Development of a Voice Conversion System

ABSTRACT

Voice Conversion is a technique which can be used to convert or change the speech uttered by a source speaker in such a manner that it is heard as if spoken by another target speaker. Here, an approach for static voice conversion is developed and implemented. Static speech parameters are the parameters over which speaker has least control such as vocal tract structure, natural pitch of speech etc. Here, two main parameters are considered Vocal Tract Structure and Pitch. Also two different approaches are studied and implemented in MATLAB.

In the first approach, source and target speeches are resolved into excitation component and filter component using LPC based source-filter technique and pitch modification is achieved using a method called PSOLA (Pitch Synchronous Overlap-Add). Whereas in the second approach is based on speech generation model governed by voicing detection. For voiced frames pitch is estimated using auto correlation method and the excitation component is generated using a set of signal generators driven by voicing detection flag. Filter coefficients are modified to approach target speaker coefficients.

Finally, a user friendly demo using MATLAB GUI is developed which demonstrate the idea behind the system.

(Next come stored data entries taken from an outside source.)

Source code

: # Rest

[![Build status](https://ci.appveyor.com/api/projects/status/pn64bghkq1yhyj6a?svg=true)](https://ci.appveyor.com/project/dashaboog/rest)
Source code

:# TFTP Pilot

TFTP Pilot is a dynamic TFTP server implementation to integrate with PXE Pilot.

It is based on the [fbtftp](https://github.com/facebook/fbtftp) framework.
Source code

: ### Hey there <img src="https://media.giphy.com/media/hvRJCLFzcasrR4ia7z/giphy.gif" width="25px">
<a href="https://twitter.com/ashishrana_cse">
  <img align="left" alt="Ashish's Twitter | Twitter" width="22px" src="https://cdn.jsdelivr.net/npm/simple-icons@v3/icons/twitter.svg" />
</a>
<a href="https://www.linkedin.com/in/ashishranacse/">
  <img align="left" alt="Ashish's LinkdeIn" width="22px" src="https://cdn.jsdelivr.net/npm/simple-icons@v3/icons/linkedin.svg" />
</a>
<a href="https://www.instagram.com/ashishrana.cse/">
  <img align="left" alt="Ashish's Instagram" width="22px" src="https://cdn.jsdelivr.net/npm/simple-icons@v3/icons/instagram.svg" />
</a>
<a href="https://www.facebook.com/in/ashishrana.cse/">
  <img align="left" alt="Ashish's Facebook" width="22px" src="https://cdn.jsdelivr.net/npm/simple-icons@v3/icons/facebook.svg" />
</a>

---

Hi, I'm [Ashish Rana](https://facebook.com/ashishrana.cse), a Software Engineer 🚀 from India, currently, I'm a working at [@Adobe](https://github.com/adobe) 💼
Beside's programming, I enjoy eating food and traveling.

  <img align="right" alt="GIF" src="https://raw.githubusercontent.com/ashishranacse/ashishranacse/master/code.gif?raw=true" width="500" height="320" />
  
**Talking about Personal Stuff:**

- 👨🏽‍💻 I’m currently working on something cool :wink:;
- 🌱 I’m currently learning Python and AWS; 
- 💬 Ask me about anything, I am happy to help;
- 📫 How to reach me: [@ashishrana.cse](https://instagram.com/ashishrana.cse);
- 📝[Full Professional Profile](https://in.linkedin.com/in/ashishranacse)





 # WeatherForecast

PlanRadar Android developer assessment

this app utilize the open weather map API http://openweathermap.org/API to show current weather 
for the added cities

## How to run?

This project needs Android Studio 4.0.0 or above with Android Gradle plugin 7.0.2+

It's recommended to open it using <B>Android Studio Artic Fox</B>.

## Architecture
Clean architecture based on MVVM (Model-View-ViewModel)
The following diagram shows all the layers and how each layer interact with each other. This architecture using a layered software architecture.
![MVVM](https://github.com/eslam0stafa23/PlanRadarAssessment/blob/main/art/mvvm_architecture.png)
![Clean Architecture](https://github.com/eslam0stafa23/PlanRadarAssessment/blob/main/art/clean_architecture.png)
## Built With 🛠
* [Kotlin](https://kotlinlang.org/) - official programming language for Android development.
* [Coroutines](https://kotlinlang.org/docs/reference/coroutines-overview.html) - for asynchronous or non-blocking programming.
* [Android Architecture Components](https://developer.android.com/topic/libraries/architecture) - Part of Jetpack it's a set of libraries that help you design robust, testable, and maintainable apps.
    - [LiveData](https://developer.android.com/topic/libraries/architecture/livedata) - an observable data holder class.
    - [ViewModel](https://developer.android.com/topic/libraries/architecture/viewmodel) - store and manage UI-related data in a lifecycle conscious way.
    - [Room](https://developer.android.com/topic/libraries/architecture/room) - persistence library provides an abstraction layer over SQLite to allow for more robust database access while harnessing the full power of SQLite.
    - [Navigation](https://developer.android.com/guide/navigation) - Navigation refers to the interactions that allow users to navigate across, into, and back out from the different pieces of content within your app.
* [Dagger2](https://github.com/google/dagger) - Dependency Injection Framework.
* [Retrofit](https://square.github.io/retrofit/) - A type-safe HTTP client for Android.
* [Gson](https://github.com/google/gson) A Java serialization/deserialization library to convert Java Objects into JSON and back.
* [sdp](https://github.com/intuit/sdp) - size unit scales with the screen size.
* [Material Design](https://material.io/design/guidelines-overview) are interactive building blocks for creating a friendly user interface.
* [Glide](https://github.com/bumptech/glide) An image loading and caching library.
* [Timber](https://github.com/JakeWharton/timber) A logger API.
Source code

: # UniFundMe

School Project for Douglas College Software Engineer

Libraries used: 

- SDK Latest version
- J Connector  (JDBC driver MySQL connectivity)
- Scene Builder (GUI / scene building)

This field of Speech Technology can contribute greatly to the Entertainment Industry as well as can significantly reduce the database size for multiple speaker TTS (Text$to$Speech) Systems making them more convenient to implement on portable devices.

VOICE CONVERSION INTRODUCTION

Voice Conversion is a process of transforming the parameters of a source voice to those of a target voice. Source voice is a recorded speech whereas the target voice can be either another recorded speech or more general descriptors like pitch or formant frequencies, prosody. These general descriptors can be specified indirectly in terms of age, gender and speaking style.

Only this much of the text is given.